Gene Therapy with Endogenous Inhibitors of Angiogenesis for Neovascular Age-Related Macular Degeneration: Beyond Anti-VEGF Therapy

1Department of Optometry & Vision Sciences, University of Melbourne, 4th Floor, Alice Hoy Building, 162 Monash Road, Parkville, VIC 3010, Australia
2Centre for Eye Research Australia, Level 1, 32 Gisborne Street, East Melbourne, VIC 3002, Australia
3Department of Ophthalmology, University of Melbourne, Level 1, 32 Gisborne Street, East Melbourne, VIC 3002, Australia

Received 12 June 2014; Accepted 8 September 2014

Academic Editor: Petros E. Carvounis

Copyright © 2015 Selwyn M. Prea et al. This is an open access article distributed under the Creative Commons Attribution License, which permits unrestricted use, distribution, and reproduction in any medium, provided the original work is properly cited.
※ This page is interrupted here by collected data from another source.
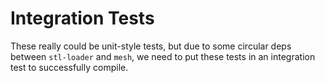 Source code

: # Integration Tests

These really could be unit-style tests, but due to some circular deps
between `stl-loader` and `mesh`, we need to put these tests in an integration
test to successfully compile. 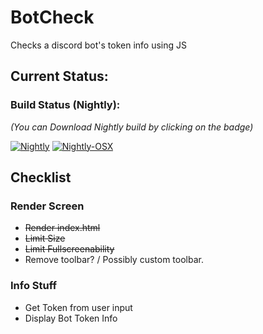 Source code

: # BotCheck

Checks a discord bot's token info using JS

## Current Status:


### Build Status (Nightly):
*(You can Download Nightly build by clicking on the badge)*

[![Nightly](https://github.com/DwifteJB/BotCheck/workflows/Nightly/badge.svg)](https://github.com/DwifteJB/BotCheck/actions?query=workflow%3ANightly) [![Nightly-OSX](https://github.com/DwifteJB/BotCheck/workflows/Nightly-OSX/badge.svg)](https://github.com/DwifteJB/BotCheck/actions?query=workflow%3ANightly-OSX)

## Checklist
### Render Screen 
- ~~Render index.html~~
- ~~Limit Size~~
- ~~Limit Fullscreenability~~
- Remove toolbar? / Possibly custom toolbar.

### Info Stuff
- Get Token from user input
- Display Bot Token Info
Age-related macular degeneration (AMD) is the leading cause of substantial and irreversible vision loss amongst elderly populations in industrialized countries. The advanced neovascular (or “wet”) form of the disease is responsible for severe and aggressive loss of central vision. Current treatments aim to seal off leaky blood vessels via laser therapy or to suppress vessel leakage and neovascular growth through intraocular injections of antibodies that target vascular endothelial growth factor (VEGF). However, the long-term success of anti-VEGF therapy can be hampered by limitations such as low or variable efficacy, high frequency of administration (usually monthly), potentially serious side effects, and, most importantly, loss of efficacy with prolonged treatment. Gene transfer of endogenous antiangiogenic proteins is an alternative approach that has the potential to provide long-term suppression of neovascularization and/or excessive vascular leakage in the eye. Preclinical studies of gene transfer in a large animal model have provided impressive preliminary results with a number of transgenes. In addition, a clinical trial in patients suffering from advanced neovascular AMD has provided proof-of-concept for successful gene transfer. In this mini review, we summarize current theories pertaining to the application of gene therapy for neovascular AMD and the potential benefits when used in conjunction with endogenous antiangiogenic proteins.